** Material for the task **
=-=-=

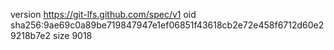 version https://git-lfs.github.com/spec/v1
oid sha256:9ae69c0a89be719847947e1ef06851f43618cb2e72e458f6712d60e29218b7e2
size 9018
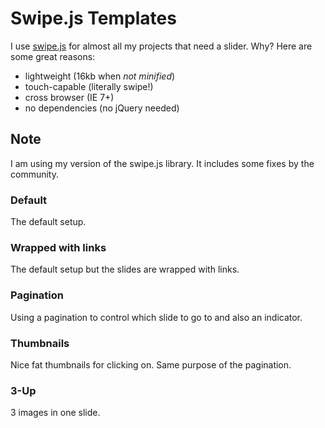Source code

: Swipe.js Templates
==================

I use [swipe.js](https://github.com/thebird/Swipe) for almost all my projects that need a slider. Why? Here are some great reasons:

* lightweight (16kb when *not minified*)
* touch-capable (literally swipe!)
* cross browser (IE 7+)
* no dependencies (no jQuery needed)

## Note

I am using my version of the swipe.js library. It includes some fixes by the community.

### Default

The default setup.

### Wrapped with links

The default setup but the slides are wrapped with links.

### Pagination

Using a pagination to control which slide to go to and also an indicator.

### Thumbnails

Nice fat thumbnails for clicking on. Same purpose of the pagination.

### 3-Up

3 images in one slide.

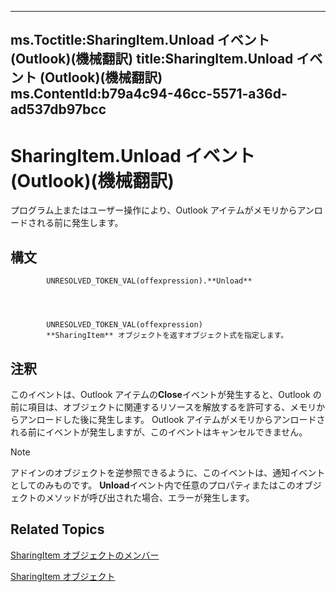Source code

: 

---
ms.Toctitle:SharingItem.Unload イベント (Outlook)(機械翻訳)
title:SharingItem.Unload イベント (Outlook)(機械翻訳)
ms.ContentId:b79a4c94-46cc-5571-a36d-ad537db97bcc
---
# SharingItem.Unload イベント (Outlook)(機械翻訳)




プログラム上またはユーザー操作により、Outlook アイテムがメモリからアンロードされる前に発生します。

## 構文

            UNRESOLVED_TOKEN_VAL(offexpression).**Unload**




            UNRESOLVED_TOKEN_VAL(offexpression)
            **SharingItem** オブジェクトを返すオブジェクト式を指定します。



## 注釈
このイベントは、Outlook アイテムの**Close**イベントが発生すると、Outlook の前に項目は、オブジェクトに関連するリソースを解放するを許可する、メモリからアンロードした後に発生します。 Outlook アイテムがメモリからアンロードされる前にイベントが発生しますが、このイベントはキャンセルできません。

>[!NOTE]
>アドインのオブジェクトを逆参照できるように、このイベントは、通知イベントとしてのみものです。 **Unload**イベント内で任意のプロパティまたはこのオブジェクトのメソッドが呼び出された場合、エラーが発生します。





## Related Topics

[SharingItem オブジェクトのメンバー](719ad60e-2242-2c54-778f-006b61690389.md)

[SharingItem オブジェクト](63dd3451-44f3-7cc4-c6e2-7dad5835a7d2.md)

=-=-=

** Task instructions **
Since the pictures are not wanted, repeat only the rest of the material, exactly as given.

** Completed exercise **
 version https://git-lfs.github.com/spec/v1
oid sha256:9ae69c0a89be719847947e1ef06851f43618cb2e72e458f6712d60e29218b7e2
size 9018
Source code

: Swipe.js Templates
==================

I use [swipe.js](https://github.com/thebird/Swipe) for almost all my projects that need a slider. Why? Here are some great reasons:

* lightweight (16kb when *not minified*)
* touch-capable (literally swipe!)
* cross browser (IE 7+)
* no dependencies (no jQuery needed)

## Note

I am using my version of the swipe.js library. It includes some fixes by the community.

### Default

The default setup.

### Wrapped with links

The default setup but the slides are wrapped with links.

### Pagination

Using a pagination to control which slide to go to and also an indicator.

### Thumbnails

Nice fat thumbnails for clicking on. Same purpose of the pagination.

### 3-Up

3 images in one slide.

Source code

: 

---
ms.Toctitle:SharingItem.Unload イベント (Outlook)(機械翻訳)
title:SharingItem.Unload イベント (Outlook)(機械翻訳)
ms.ContentId:b79a4c94-46cc-5571-a36d-ad537db97bcc
---
# SharingItem.Unload イベント (Outlook)(機械翻訳)




プログラム上またはユーザー操作により、Outlook アイテムがメモリからアンロードされる前に発生します。

## 構文

            UNRESOLVED_TOKEN_VAL(offexpression).**Unload**




            UNRESOLVED_TOKEN_VAL(offexpression)
            **SharingItem** オブジェクトを返すオブジェクト式を指定します。



## 注釈
このイベントは、Outlook アイテムの**Close**イベントが発生すると、Outlook の前に項目は、オブジェクトに関連するリソースを解放するを許可する、メモリからアンロードした後に発生します。 Outlook アイテムがメモリからアンロードされる前にイベントが発生しますが、このイベントはキャンセルできません。

>[!NOTE]
>アドインのオブジェクトを逆参照できるように、このイベントは、通知イベントとしてのみものです。 **Unload**イベント内で任意のプロパティまたはこのオブジェクトのメソッドが呼び出された場合、エラーが発生します。





## Related Topics

[SharingItem オブジェクトのメンバー](719ad60e-2242-2c54-778f-006b61690389.md)

[SharingItem オブジェクト](63dd3451-44f3-7cc4-c6e2-7dad5835a7d2.md)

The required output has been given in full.